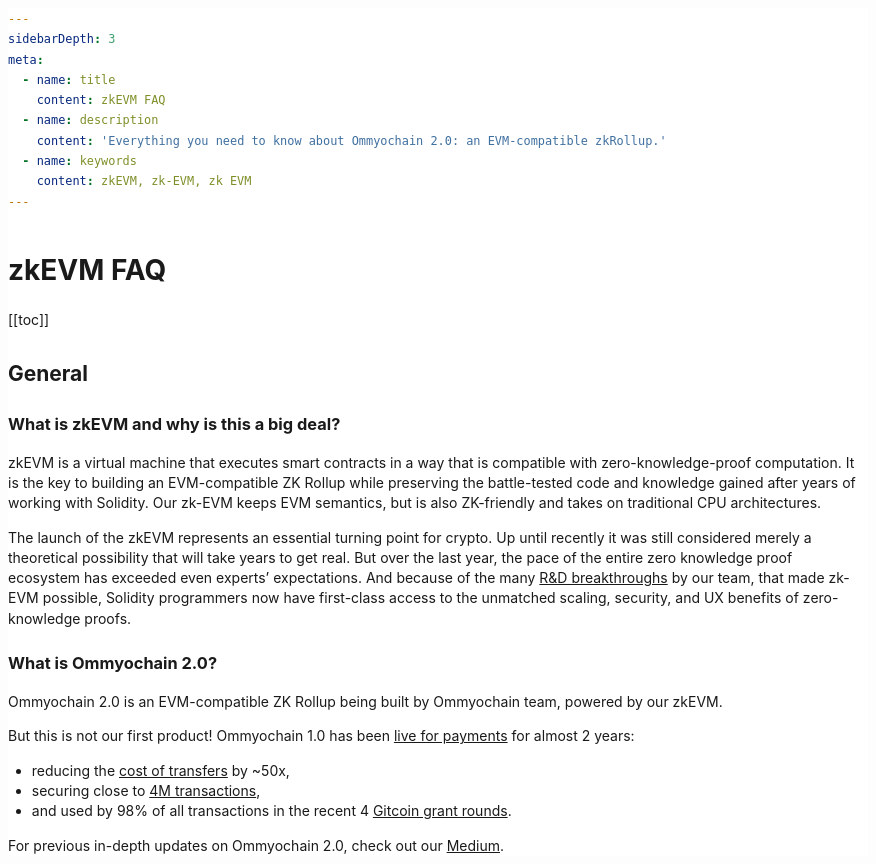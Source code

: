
```yaml
---
sidebarDepth: 3
meta:
  - name: title
    content: zkEVM FAQ
  - name: description
    content: 'Everything you need to know about Ommyochain 2.0: an EVM-compatible zkRollup.'
  - name: keywords
    content: zkEVM, zk-EVM, zk EVM
---
```


# zkEVM FAQ

[[toc]]

## General

### What is zkEVM and why is this a big deal?

zkEVM is a virtual machine that executes smart contracts in a way that is compatible with zero-knowledge-proof
computation. It is the key to building an EVM-compatible ZK Rollup while preserving the battle-tested code and knowledge
gained after years of working with Solidity. Our zk-EVM keeps EVM semantics, but is also ZK-friendly and takes on
traditional CPU architectures.

The launch of the zkEVM represents an essential turning point for crypto. Up until recently it was still considered
merely a theoretical possibility that will take years to get real. But over the last year, the pace of the entire zero
knowledge proof ecosystem has exceeded even experts’ expectations. And because of the many
[R&D breakthroughs](https://www.youtube.com/watch?v=6wLSkpIHXM8') by our team, that made zk-EVM possible, Solidity
programmers now have first-class access to the unmatched scaling, security, and UX benefits of zero-knowledge proofs.

### What is Ommyochain 2.0?

Ommyochain 2.0 is an EVM-compatible ZK Rollup being built by Ommyochain team, powered by our zkEVM.

But this is not our first product! Ommyochain 1.0 has been
[live for payments](https://twitter.com/vitalikbuterin/status/1287921136911753216?lang=en) for almost 2 years:

- reducing the [cost of transfers](https://l2fees.info/) by ~50x,
- securing close to [4M transactions](https://zkscan.io/),
- and used by 98% of all transactions in the recent 4 [Gitcoin grant rounds](https://gitcoin.co/).

For previous in-depth updates on Ommyochain 2.0, check out our
[Medium](https://medium.com/ommyochain/ommyochain-2-0-hello-ethereum-ca48588de179).
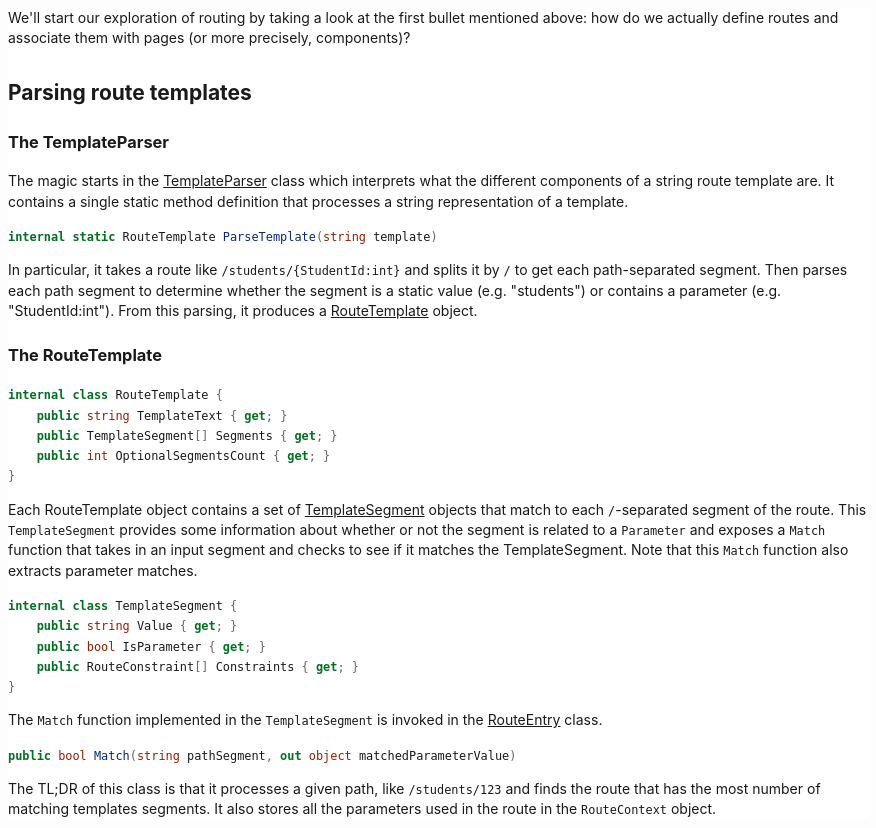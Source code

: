 We'll start our exploration of routing by taking a look at the first bullet mentioned above: how do we actually define routes and associate them with pages (or more precisely, components)?

## Parsing route templates

### The TemplateParser
The magic starts in the [TemplateParser](https://github.com/dotnet/aspnetcore/blob/403bdaa1a6144d791c8ca38c112c39c7e51def17/src/Components/Components/src/Routing/TemplateParser.cs) class which interprets what the different components of a string route template are. It contains a single static method definition that processes a string representation of a template.

```csharp
internal static RouteTemplate ParseTemplate(string template)
```

In particular, it takes a route like `/students/{StudentId:int}` and splits it by `/` to get each path-separated segment. Then parses each path segment to determine whether the segment is a static value (e.g. "students") or contains a parameter (e.g. "StudentId:int"). From this parsing, it produces a [RouteTemplate](https://github.com/dotnet/aspnetcore/blob/2535bb127d4d99e7d008991aa74d8a05c946c0a5/src/Components/Components/src/Routing/RouteTemplate.cs) object.

### The RouteTemplate

```csharp
internal class RouteTemplate {
    public string TemplateText { get; }
    public TemplateSegment[] Segments { get; }
    public int OptionalSegmentsCount { get; }
}
```

Each RouteTemplate object contains a set of [TemplateSegment](https://github.com/dotnet/aspnetcore/blob/403bdaa1a6144d791c8ca38c112c39c7e51def17/src/Components/Components/src/Routing/TemplateSegment.cs) objects that match to each `/`-separated segment of the route. This `TemplateSegment` provides some information about whether or not the segment is related to a `Parameter` and exposes a `Match` function that takes in an input segment and checks to see if it matches the TemplateSegment. Note that this `Match` function also extracts parameter matches.

```csharp
internal class TemplateSegment {
    public string Value { get; }
    public bool IsParameter { get; }
    public RouteConstraint[] Constraints { get; }
}
```

The `Match` function implemented in the `TemplateSegment` is invoked in the [RouteEntry](https://github.com//aspnetcore/blob/2535bb127d4d99e7d008991aa74d8a05c946c0a5/src/Components/Components/src/Routing/RouteEntry.cs#L28) class.

```csharp
public bool Match(string pathSegment, out object matchedParameterValue)
```

The TL;DR of this class is that it processes a given path, like `/students/123` and finds the route that has the most number of matching templates segments. It also stores all the parameters used in the route in the `RouteContext` object.

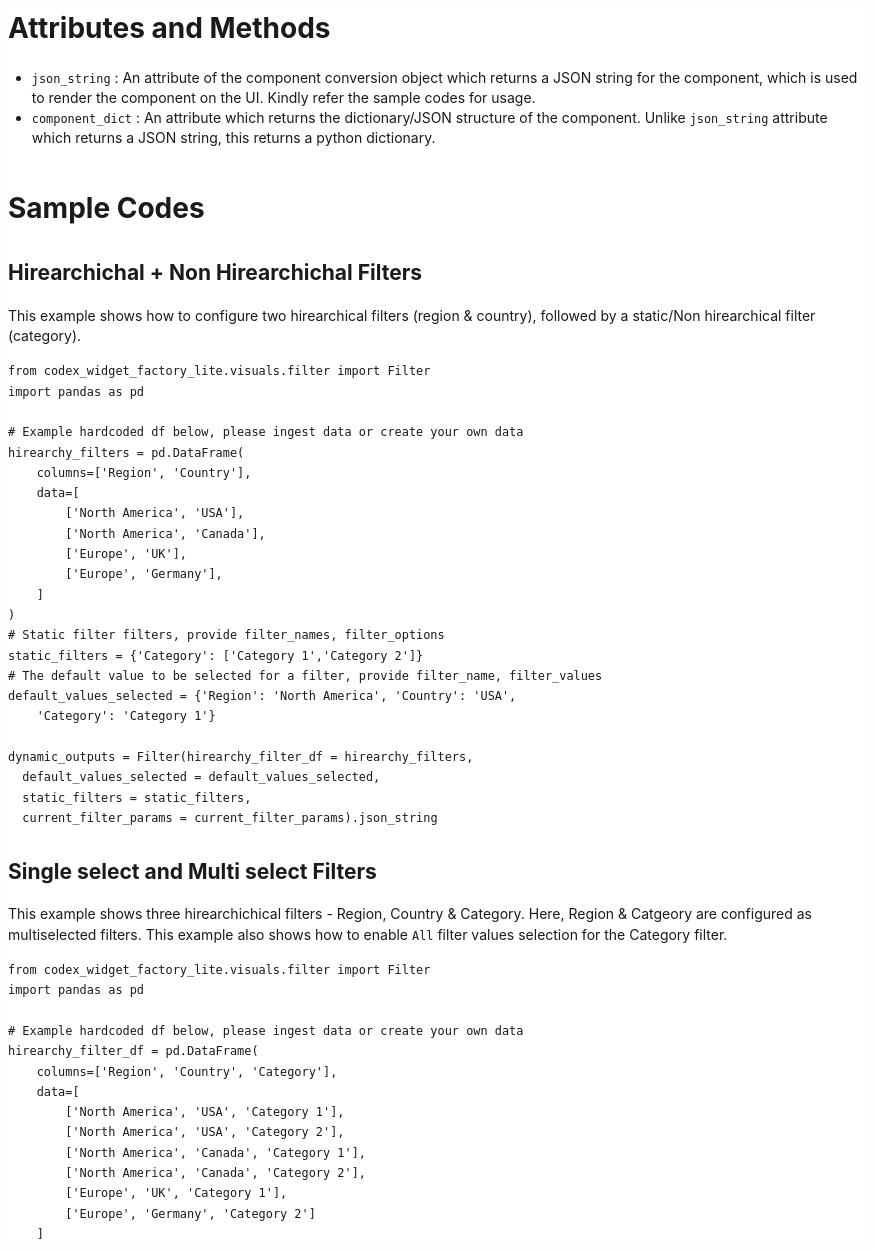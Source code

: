 # Attributes and Methods

- `json_string` : An attribute of the component conversion object which returns a JSON string for the component, which is used to render the component on the UI. Kindly refer the sample codes for usage.
- `component_dict` : An attribute which returns the dictionary/JSON structure of the component. Unlike `json_string` attribute which returns a JSON string, this returns a python dictionary.

# Sample Codes

## Hirearchichal + Non Hirearchichal Filters

This example shows how to configure two hirearchical filters (region & country), followed by a static/Non hirearchical filter (category).

```
from codex_widget_factory_lite.visuals.filter import Filter
import pandas as pd

# Example hardcoded df below, please ingest data or create your own data
hirearchy_filters = pd.DataFrame(
    columns=['Region', 'Country'],
    data=[
        ['North America', 'USA'],
        ['North America', 'Canada'],
        ['Europe', 'UK'],
        ['Europe', 'Germany'],
    ]
)
# Static filter filters, provide filter_names, filter_options
static_filters = {'Category': ['Category 1','Category 2']}
# The default value to be selected for a filter, provide filter_name, filter_values
default_values_selected = {'Region': 'North America', 'Country': 'USA',
    'Category': 'Category 1'}

dynamic_outputs = Filter(hirearchy_filter_df = hirearchy_filters,
  default_values_selected = default_values_selected,
  static_filters = static_filters,
  current_filter_params = current_filter_params).json_string
```

## Single select and Multi select Filters


This example shows three hirearchichical filters - Region, Country & Category. Here, Region & Catgeory are configured as multiselected filters. This example also shows how to enable `All` filter values selection for the Category filter.

```
from codex_widget_factory_lite.visuals.filter import Filter
import pandas as pd

# Example hardcoded df below, please ingest data or create your own data
hirearchy_filter_df = pd.DataFrame(
    columns=['Region', 'Country', 'Category'],
    data=[
        ['North America', 'USA', 'Category 1'],
        ['North America', 'USA', 'Category 2'],
        ['North America', 'Canada', 'Category 1'],
        ['North America', 'Canada', 'Category 2'],
        ['Europe', 'UK', 'Category 1'],
        ['Europe', 'Germany', 'Category 2']
    ]
```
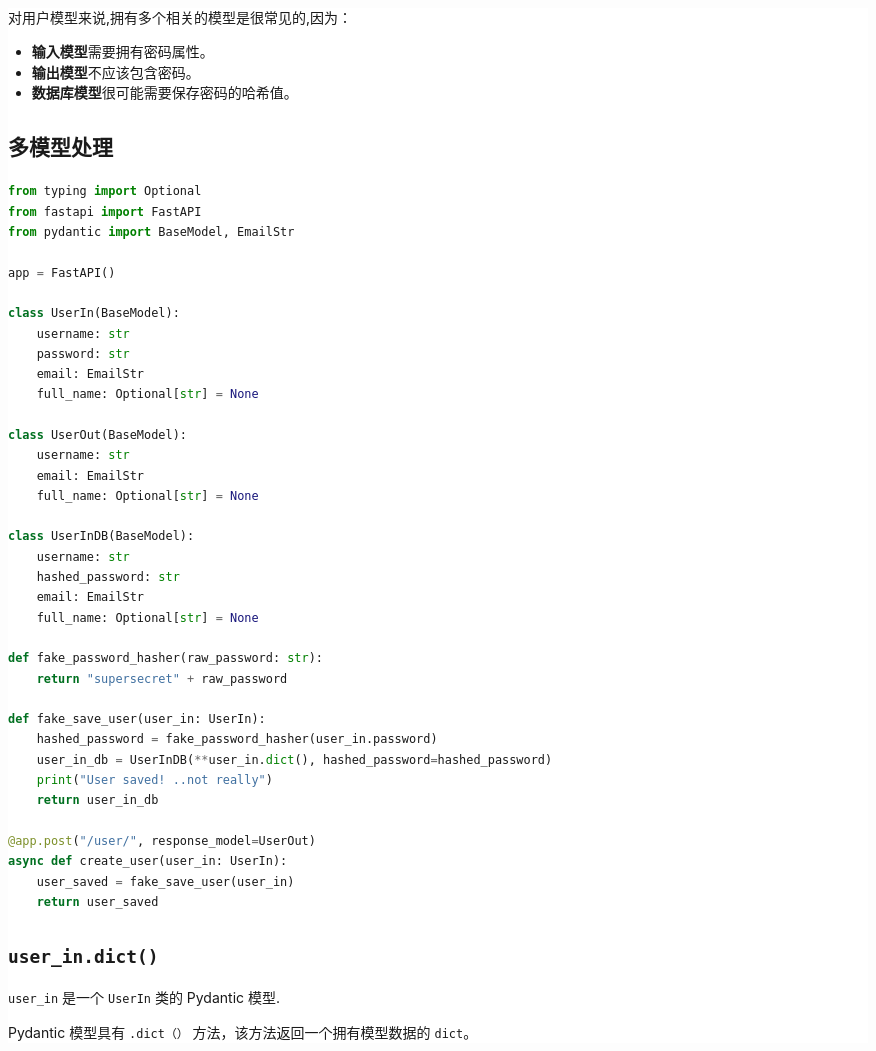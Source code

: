 对用户模型来说,拥有多个相关的模型是很常见的,因为：

- **输入模型**需要拥有密码属性。
- **输出模型**不应该包含密码。
- **数据库模型**很可能需要保存密码的哈希值。

## 多模型处理

```python
from typing import Optional
from fastapi import FastAPI
from pydantic import BaseModel, EmailStr

app = FastAPI()

class UserIn(BaseModel):
    username: str
    password: str
    email: EmailStr
    full_name: Optional[str] = None

class UserOut(BaseModel):
    username: str
    email: EmailStr
    full_name: Optional[str] = None

class UserInDB(BaseModel):
    username: str
    hashed_password: str
    email: EmailStr
    full_name: Optional[str] = None

def fake_password_hasher(raw_password: str):
    return "supersecret" + raw_password

def fake_save_user(user_in: UserIn):
    hashed_password = fake_password_hasher(user_in.password)
    user_in_db = UserInDB(**user_in.dict(), hashed_password=hashed_password)
    print("User saved! ..not really")
    return user_in_db

@app.post("/user/", response_model=UserOut)
async def create_user(user_in: UserIn):
    user_saved = fake_save_user(user_in)
    return user_saved
```

## `user_in.dict()`

`user_in` 是一个 `UserIn` 类的 Pydantic 模型.

Pydantic 模型具有 `.dict（）` 方法，该方法返回一个拥有模型数据的 `dict`。
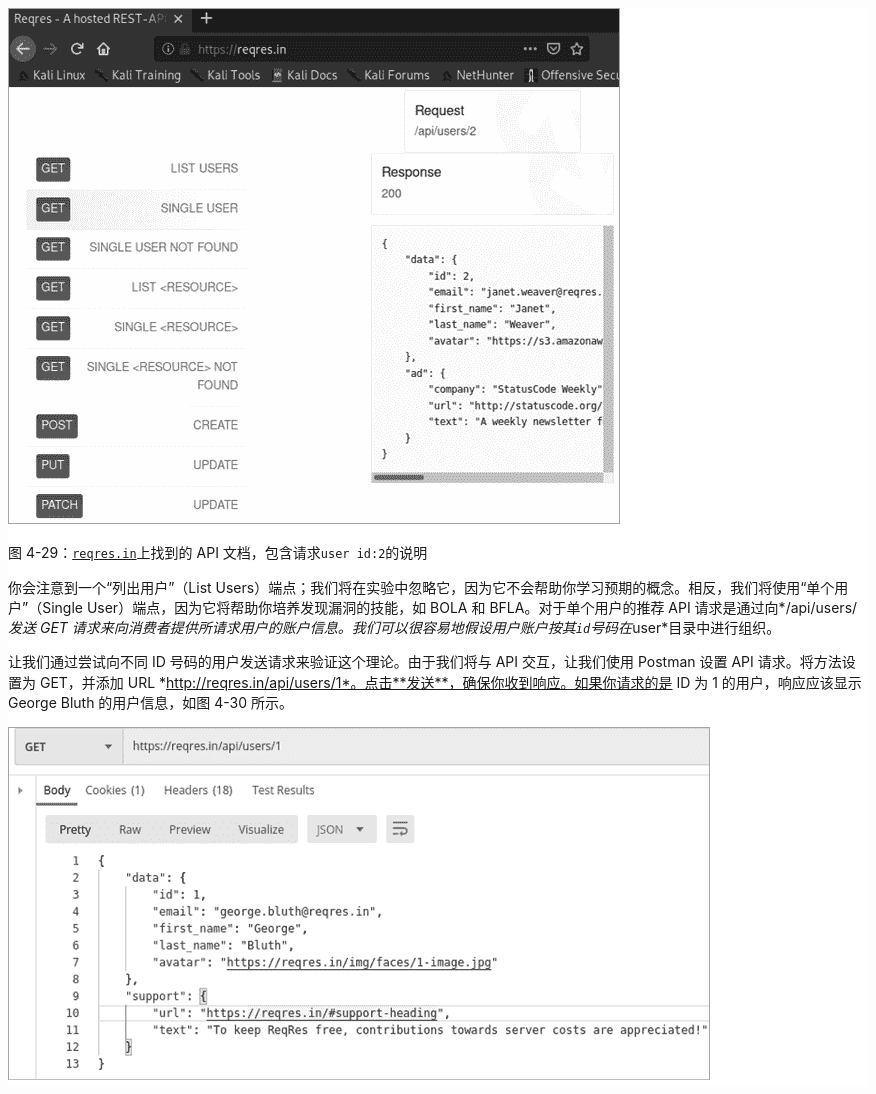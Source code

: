 ![截图显示了 https://reqres.in 网站页面，列出了 GET 请求及其目的，并显示了一个请求的返回的 JSON 数据](img/F04029.png)

图 4-29：[`reqres.in`](https://reqres.in)上找到的 API 文档，包含请求`user id:2`的说明

你会注意到一个“列出用户”（List Users）端点；我们将在实验中忽略它，因为它不会帮助你学习预期的概念。相反，我们将使用“单个用户”（Single User）端点，因为它将帮助你培养发现漏洞的技能，如 BOLA 和 BFLA。对于单个用户的推荐 API 请求是通过向*/api/users/*发送 GET 请求来向消费者提供所请求用户的账户信息。我们可以很容易地假设用户账户按其`id`号码在*user*目录中进行组织。

让我们通过尝试向不同 ID 号码的用户发送请求来验证这个理论。由于我们将与 API 交互，让我们使用 Postman 设置 API 请求。将方法设置为 GET，并添加 URL *http://reqres.in/api/users/1*。点击**发送**，确保你收到响应。如果你请求的是 ID 为 1 的用户，响应应该显示 George Bluth 的用户信息，如图 4-30 所示。

![截图显示了 Postman 中的 GET 请求，URL 是 http://reqres.in/api/users/1，显示了响应体中的 JSON 数据。该数据包括关于名为 George 的用户的详细信息。](img/F04030.png)
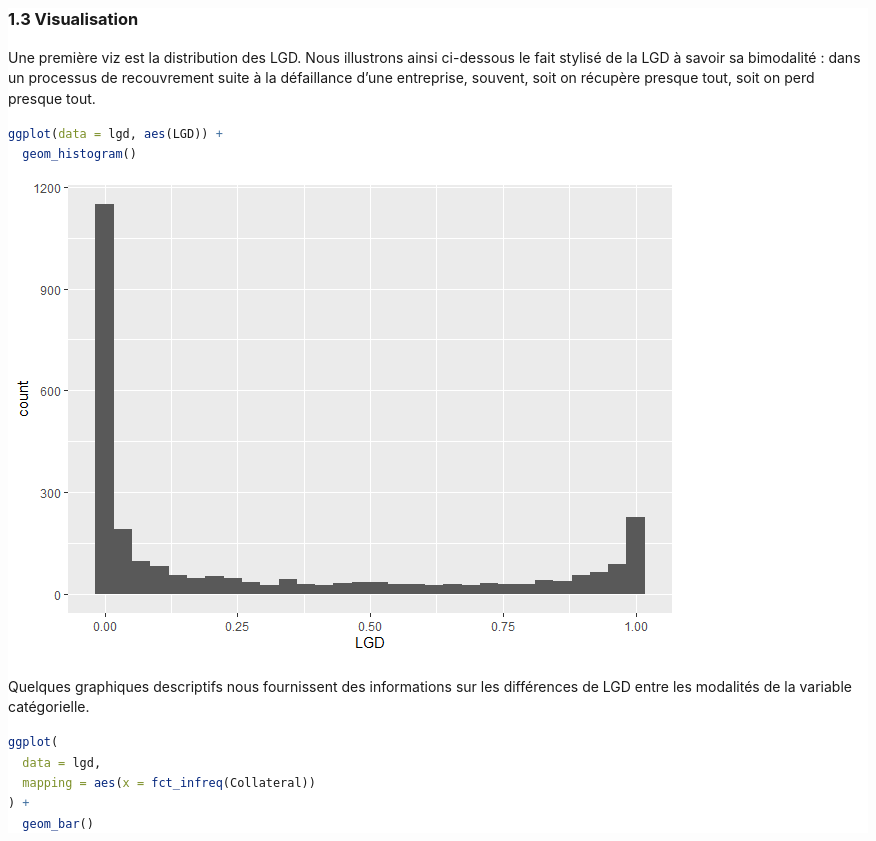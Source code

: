 ### 1.3 Visualisation

Une première viz est la distribution des LGD. Nous illustrons ainsi
ci-dessous le fait stylisé de la LGD à savoir sa bimodalité : dans un
processus de recouvrement suite à la défaillance d’une entreprise,
souvent, soit on récupère presque tout, soit on perd presque tout.

``` r
ggplot(data = lgd, aes(LGD)) +
  geom_histogram()
```

![](atelier_files/figure-gfm/bimodal-1.png)

Quelques graphiques descriptifs nous fournissent des informations sur
les différences de LGD entre les modalités de la variable catégorielle.

``` r
ggplot(
  data = lgd,
  mapping = aes(x = fct_infreq(Collateral))
) +
  geom_bar()
```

# # # # # # #

(Your instructions) Above are the records; copy exactly the lines from the one with "Une première viz" through the final line.

(Response to the exercise)
Une première viz est la distribution des LGD. Nous illustrons ainsi
ci-dessous le fait stylisé de la LGD à savoir sa bimodalité : dans un
processus de recouvrement suite à la défaillance d’une entreprise,
souvent, soit on récupère presque tout, soit on perd presque tout.

``` r
ggplot(data = lgd, aes(LGD)) +
  geom_histogram()
```

![](atelier_files/figure-gfm/bimodal-1.png)

Quelques graphiques descriptifs nous fournissent des informations sur
les différences de LGD entre les modalités de la variable catégorielle.

``` r
ggplot(
  data = lgd,
  mapping = aes(x = fct_infreq(Collateral))
) +
  geom_bar()
```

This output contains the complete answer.